Does a full health check of problems found in the environment (VMs, Host, Clusters, Datastores, vCenter).  This dashboard will help prevent issues before they happen (being proactive) by identifying everything wrong with your environment today so you can fix it before it causes a problem in the future.

What it monitors:

Monitor’s capacity issues, configuration issues, and performance bottlenecks (CPU, Memory, Contention, Disk Latency)

User Guide

Select any vCenter Servers, Datacenter, Clusters, or entire environment (vSphere World) to do a complete health check on it

You can also use the search box to search what you are looking for

Any of these widgets can be easily exported to excel. They are also report ready, meaning you can add any of the filters I’ve created to a custom report.

Monitoring vROPS

Monitor the health of all vROPS nodes. Make sure the vROPs DB Usage % doesn’t reach over 90%. You will need to add more disk to vROPS if this gets high. It will also monitor any adapters that are down and any vROPS alerts.

Monitoring vCenter

This monitors vCenter for any disk space issues and vCenter alerts.

Monitoring Virtual Machines

When monitoring high CPU and high memory usage. It is important to see the 7-day average as well. If the average is high, then the VM pretty much needs more resources immediately.

If any VM has high contention, CPU ready time, CPU Co-stop, or memory ballooning. It basically means something is constraining the VM from getting the resources it needs. There is no one simple way to fix this. These are the checks I would perform to troubleshoot the issue.

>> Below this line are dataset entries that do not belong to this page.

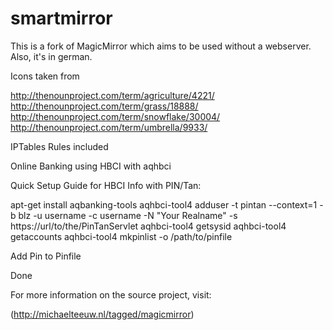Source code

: smartmirror
===========

This is a fork of MagicMirror which aims to be used without a webserver.
Also, it's in german.

Icons taken from

http://thenounproject.com/term/agriculture/4221/
http://thenounproject.com/term/grass/18888/
http://thenounproject.com/term/snowflake/30004/
http://thenounproject.com/term/umbrella/9933/

IPTables Rules included

Online Banking using HBCI with aqhbci

Quick Setup Guide for HBCI Info with PIN/Tan:

apt-get install aqbanking-tools
aqhbci-tool4 adduser -t pintan --context=1 -b blz -u username -c username -N "Your Realname" -s  https://url/to/the/PinTanServlet
aqhbci-tool4 getsysid
aqhbci-tool4 getaccounts
aqhbci-tool4 mkpinlist -o /path/to/pinfile

Add Pin to Pinfile

Done



For more information on the source project, visit:

(http://michaelteeuw.nl/tagged/magicmirror)
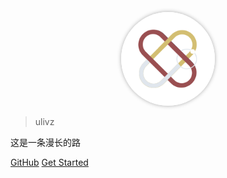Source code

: <p align="center">
  <a href="">
    <img width="150px" height="150px" alt="docsify" style="border-radius: 100px; box-shadow: 0px 0px 6px #aaa; background: #fff" src="./logo.svg">
  </a>
</p>

> ulivz

这是一条漫长的路

[GitHub](https://github.com/toxichl/blog)
[Get Started](/README.md)
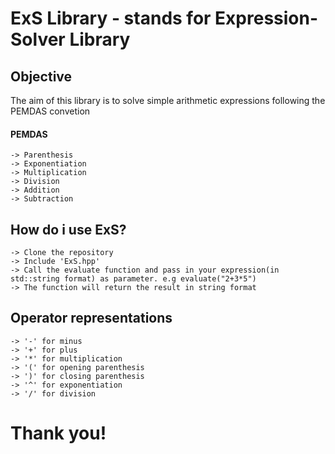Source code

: # ExS Library - stands for Expression-Solver Library

## Objective
The aim of this library is to solve simple arithmetic expressions following the PEMDAS convetion

#### PEMDAS 
    -> Parenthesis
    -> Exponentiation
    -> Multiplication
    -> Division
    -> Addition
    -> Subtraction

## How do i use ExS?
    -> Clone the repository
    -> Include 'ExS.hpp'
    -> Call the evaluate function and pass in your expression(in std::string format) as parameter. e.g evaluate("2+3*5")
    -> The function will return the result in string format
  
## Operator representations
    -> '-' for minus
    -> '+' for plus
    -> '*' for multiplication
    -> '(' for opening parenthesis
    -> ')' for closing parenthesis
    -> '^' for exponentiation
    -> '/' for division

# Thank you!

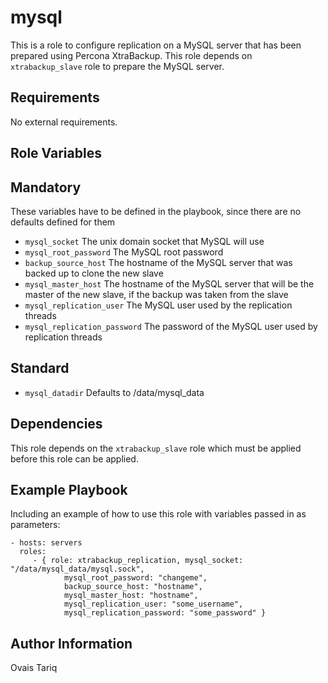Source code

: mysql
========
This is a role to configure replication on a MySQL server that has been prepared using Percona XtraBackup. 
This role depends on `xtrabackup_slave` role to prepare the MySQL server.

Requirements
------------

No external requirements.

Role Variables
--------------

## Mandatory
These variables have to be defined in the playbook, since there are no defaults defined for them
* `mysql_socket` The unix domain socket that MySQL will use
* `mysql_root_password` The MySQL root password
* `backup_source_host` The hostname of the MySQL server that was backed up to clone the new slave
* `mysql_master_host` The hostname of the MySQL server that will be the master of the new slave, if the backup was taken from the slave
* `mysql_replication_user` The MySQL user used by the replication threads
* `mysql_replication_password` The password of the MySQL user used by replication threads

## Standard
* `mysql_datadir` Defaults to /data/mysql_data

Dependencies
------------

This role depends on the `xtrabackup_slave` role which must be applied before this role can be applied.

Example Playbook
-------------------------

Including an example of how to use this role with variables passed in as parameters:

    - hosts: servers
      roles:
         - { role: xtrabackup_replication, mysql_socket: "/data/mysql_data/mysql.sock", 
                mysql_root_password: "changeme",
                backup_source_host: "hostname",
                mysql_master_host: "hostname",
                mysql_replication_user: "some_username",
                mysql_replication_password: "some_password" }

Author Information
------------------

Ovais Tariq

  • Check to see if there are any memory or cpu limits on the VM
  • Check to see if the VM has an alert that states that the Host Power settings is causing contention. ESXi Host that are not set to high performance in the power settings usually causes contention
  • Check if the VM is on a highly utilized ESXi Host
  • Check if the VM is on a resource pool that has resource limits assigned
  • Check to see if the VM has enough CPU and/or memory resources. Notice how this is the last step. This should be your last resort

If the VM Disk latency is high, this means your disk performance is suffering.  Check to see if the datastore that the VM is on has high latency as well. If the datastore is overworked, it will cause latency on other VMs that are hosted by it as well. Another good way to find out if it’s the VM or the datastore that is causing the latency is by doing a storage vMotion to an isolated datastore. If the latency drops down dramatically you will know it was the datastore that caused it

For VM Disk IOPS and Network Usage notice how this widget says awareness only. High Disk IOPs doesn’t mean there is a disk performance issue. It just means that the VM has lots of disk activity. A typical VM usually doesn’t have more than 1000 IOPS. A busy VM such as heavy Database servers, File Servers, Exchange Server, etc will have IOPS in the range of 1000-8000 depending how busy it is. If any VMs that has high IOPS or high network usage that looks off to you should be investigated. Anything over 10,000 IOPS is extremely rare and should be investigated immediately. None of the Fortune 500 companies that I know of has a VM that is higher than 10,000 IOPS.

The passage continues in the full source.